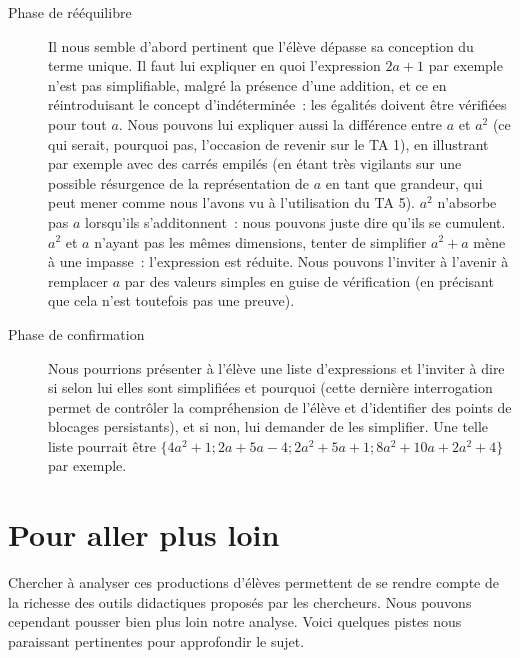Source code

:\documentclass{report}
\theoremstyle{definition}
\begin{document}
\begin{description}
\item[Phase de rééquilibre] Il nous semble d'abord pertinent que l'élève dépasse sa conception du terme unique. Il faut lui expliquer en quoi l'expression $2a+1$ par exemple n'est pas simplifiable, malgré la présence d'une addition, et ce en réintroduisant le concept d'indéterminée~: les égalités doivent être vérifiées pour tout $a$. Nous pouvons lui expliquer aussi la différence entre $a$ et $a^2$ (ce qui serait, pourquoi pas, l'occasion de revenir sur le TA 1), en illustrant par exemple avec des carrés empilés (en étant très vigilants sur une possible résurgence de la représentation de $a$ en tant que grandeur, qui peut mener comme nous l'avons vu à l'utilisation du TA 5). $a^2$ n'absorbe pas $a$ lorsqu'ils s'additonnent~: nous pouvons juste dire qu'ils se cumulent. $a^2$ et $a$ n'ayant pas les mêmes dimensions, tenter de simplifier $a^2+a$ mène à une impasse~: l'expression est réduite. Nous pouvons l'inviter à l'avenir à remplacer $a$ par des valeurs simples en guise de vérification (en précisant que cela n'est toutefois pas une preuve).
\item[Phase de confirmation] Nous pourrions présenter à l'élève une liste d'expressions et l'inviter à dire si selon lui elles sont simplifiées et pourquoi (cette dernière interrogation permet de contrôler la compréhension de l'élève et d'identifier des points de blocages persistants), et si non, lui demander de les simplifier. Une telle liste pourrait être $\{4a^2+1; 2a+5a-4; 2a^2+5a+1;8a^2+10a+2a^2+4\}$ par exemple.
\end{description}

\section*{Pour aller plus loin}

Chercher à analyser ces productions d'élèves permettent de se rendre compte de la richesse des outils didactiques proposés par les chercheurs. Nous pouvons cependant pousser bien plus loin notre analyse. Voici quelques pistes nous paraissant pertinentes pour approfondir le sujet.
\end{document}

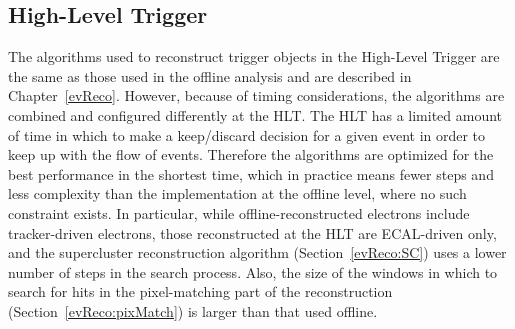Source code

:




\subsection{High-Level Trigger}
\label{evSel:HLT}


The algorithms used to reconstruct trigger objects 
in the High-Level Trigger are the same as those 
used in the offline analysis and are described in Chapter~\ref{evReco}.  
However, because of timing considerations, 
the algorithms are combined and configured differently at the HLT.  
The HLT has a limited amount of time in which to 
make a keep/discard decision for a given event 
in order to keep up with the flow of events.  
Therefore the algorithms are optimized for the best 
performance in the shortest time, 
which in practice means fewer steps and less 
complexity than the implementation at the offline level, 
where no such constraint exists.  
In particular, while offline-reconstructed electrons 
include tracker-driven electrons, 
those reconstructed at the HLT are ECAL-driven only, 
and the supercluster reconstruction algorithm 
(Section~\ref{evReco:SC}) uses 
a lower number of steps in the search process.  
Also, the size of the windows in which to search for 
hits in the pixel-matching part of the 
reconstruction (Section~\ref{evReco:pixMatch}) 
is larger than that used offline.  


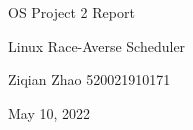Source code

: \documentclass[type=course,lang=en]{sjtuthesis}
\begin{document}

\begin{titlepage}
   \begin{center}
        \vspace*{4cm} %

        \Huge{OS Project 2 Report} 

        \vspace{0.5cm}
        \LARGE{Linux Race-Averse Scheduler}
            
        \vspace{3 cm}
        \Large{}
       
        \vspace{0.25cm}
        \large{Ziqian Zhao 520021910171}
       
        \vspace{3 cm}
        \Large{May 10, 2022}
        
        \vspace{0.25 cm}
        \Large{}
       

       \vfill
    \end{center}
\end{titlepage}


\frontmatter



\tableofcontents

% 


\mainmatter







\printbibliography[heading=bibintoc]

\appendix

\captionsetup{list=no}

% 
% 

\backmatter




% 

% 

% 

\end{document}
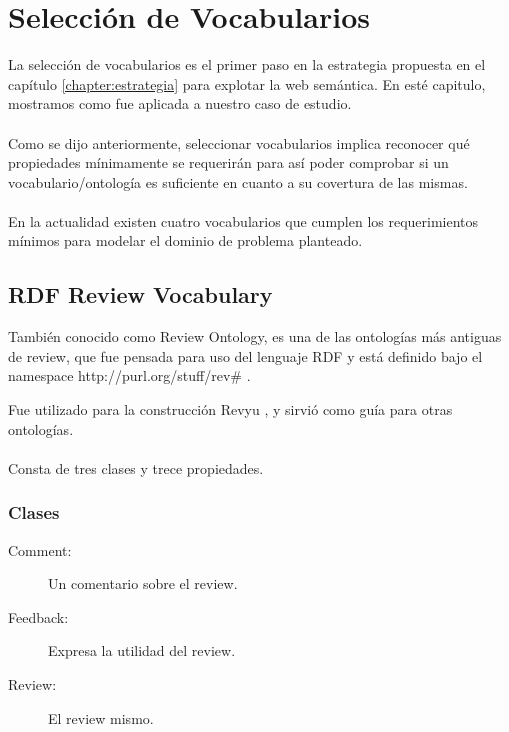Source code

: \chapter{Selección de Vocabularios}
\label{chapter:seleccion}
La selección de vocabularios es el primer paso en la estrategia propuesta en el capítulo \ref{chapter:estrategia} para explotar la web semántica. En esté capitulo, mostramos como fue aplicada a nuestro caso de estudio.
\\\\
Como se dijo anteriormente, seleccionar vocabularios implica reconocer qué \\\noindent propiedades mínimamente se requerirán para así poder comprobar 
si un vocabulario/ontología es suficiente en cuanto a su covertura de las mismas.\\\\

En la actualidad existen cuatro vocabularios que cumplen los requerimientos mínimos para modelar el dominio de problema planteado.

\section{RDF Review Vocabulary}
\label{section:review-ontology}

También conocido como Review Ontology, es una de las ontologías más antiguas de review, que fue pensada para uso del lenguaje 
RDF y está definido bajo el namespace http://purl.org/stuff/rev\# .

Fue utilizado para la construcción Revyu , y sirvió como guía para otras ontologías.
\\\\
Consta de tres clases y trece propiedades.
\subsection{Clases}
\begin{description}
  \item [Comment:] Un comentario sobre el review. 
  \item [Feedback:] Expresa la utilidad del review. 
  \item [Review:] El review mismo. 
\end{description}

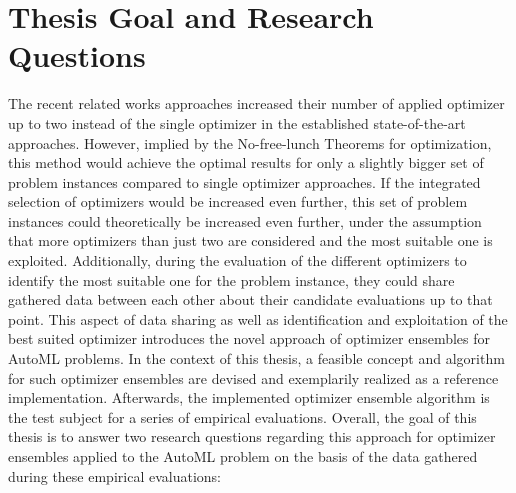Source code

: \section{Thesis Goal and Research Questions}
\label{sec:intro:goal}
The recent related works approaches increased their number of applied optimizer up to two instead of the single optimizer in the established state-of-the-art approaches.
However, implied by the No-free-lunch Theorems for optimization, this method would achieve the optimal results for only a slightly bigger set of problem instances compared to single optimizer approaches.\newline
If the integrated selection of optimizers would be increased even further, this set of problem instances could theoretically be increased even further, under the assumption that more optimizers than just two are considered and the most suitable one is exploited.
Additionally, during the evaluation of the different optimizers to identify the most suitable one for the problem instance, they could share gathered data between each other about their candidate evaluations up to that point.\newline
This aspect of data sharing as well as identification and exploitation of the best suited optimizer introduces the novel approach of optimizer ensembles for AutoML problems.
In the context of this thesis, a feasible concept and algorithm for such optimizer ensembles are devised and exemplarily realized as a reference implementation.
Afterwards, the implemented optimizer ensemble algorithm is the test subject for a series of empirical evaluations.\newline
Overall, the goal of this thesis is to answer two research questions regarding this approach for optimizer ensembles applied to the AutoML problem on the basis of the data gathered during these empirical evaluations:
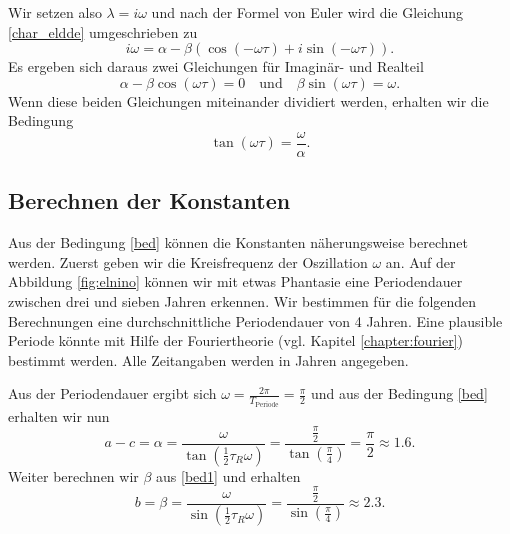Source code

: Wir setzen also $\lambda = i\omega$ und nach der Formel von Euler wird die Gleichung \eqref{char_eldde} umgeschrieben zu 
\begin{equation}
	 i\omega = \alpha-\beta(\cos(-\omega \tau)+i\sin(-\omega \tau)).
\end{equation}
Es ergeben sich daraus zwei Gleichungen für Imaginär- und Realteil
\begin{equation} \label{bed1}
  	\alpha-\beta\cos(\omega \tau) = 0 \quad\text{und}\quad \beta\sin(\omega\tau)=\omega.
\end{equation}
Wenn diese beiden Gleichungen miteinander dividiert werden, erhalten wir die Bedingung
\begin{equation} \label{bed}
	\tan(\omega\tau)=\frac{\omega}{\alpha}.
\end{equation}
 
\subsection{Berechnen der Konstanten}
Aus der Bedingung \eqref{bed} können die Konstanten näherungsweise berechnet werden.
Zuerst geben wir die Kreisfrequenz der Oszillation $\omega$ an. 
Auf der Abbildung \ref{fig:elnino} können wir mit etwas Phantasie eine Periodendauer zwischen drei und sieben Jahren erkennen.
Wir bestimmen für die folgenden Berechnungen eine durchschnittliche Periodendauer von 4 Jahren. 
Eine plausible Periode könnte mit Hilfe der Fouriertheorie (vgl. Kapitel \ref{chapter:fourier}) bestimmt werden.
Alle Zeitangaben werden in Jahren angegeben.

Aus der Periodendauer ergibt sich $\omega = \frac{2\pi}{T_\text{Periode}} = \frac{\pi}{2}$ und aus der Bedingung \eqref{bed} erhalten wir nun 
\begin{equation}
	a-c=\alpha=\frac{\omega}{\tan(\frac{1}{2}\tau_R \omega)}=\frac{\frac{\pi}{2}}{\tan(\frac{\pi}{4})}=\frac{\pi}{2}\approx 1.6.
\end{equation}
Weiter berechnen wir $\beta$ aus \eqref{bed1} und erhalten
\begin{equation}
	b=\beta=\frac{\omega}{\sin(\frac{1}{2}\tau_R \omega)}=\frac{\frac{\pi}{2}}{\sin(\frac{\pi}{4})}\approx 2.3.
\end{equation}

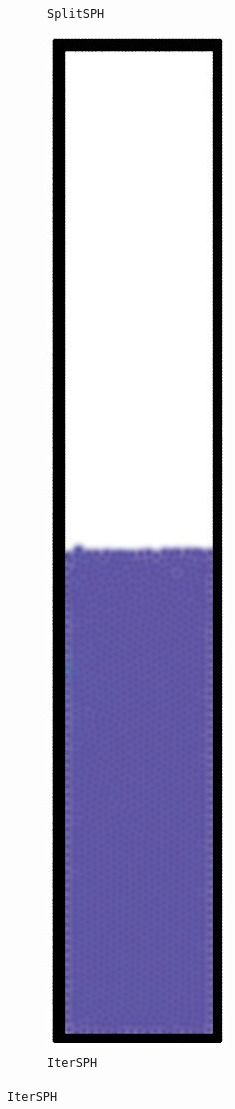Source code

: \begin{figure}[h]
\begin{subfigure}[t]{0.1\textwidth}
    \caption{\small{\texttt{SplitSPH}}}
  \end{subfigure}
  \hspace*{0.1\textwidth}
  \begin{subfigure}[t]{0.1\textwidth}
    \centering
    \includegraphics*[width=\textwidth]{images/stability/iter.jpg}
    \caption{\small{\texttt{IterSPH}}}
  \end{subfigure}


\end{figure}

============

About this task
Repeat the lines above exactly, beginning with the one containing "Consta de tres clases y trece propiedades." and finishing with the one containing "This aspect of". No pictures belong in the copy.

Response to the exercise
Consta de tres clases y trece propiedades.
\subsection{Clases}
\begin{description}
  \item [Comment:] Un comentario sobre el review. 
  \item [Feedback:] Expresa la utilidad del review. 
  \item [Review:] El review mismo. 
\end{description}

Source code

: \section{Thesis Goal and Research Questions}
\label{sec:intro:goal}
The recent related works approaches increased their number of applied optimizer up to two instead of the single optimizer in the established state-of-the-art approaches.
However, implied by the No-free-lunch Theorems for optimization, this method would achieve the optimal results for only a slightly bigger set of problem instances compared to single optimizer approaches.\newline
If the integrated selection of optimizers would be increased even further, this set of problem instances could theoretically be increased even further, under the assumption that more optimizers than just two are considered and the most suitable one is exploited.
Additionally, during the evaluation of the different optimizers to identify the most suitable one for the problem instance, they could share gathered data between each other about their candidate evaluations up to that point.\newline
This aspect of data sharing as well as identification and exploitation of the best suited optimizer introduces the novel approach of optimizer ensembles for AutoML problems.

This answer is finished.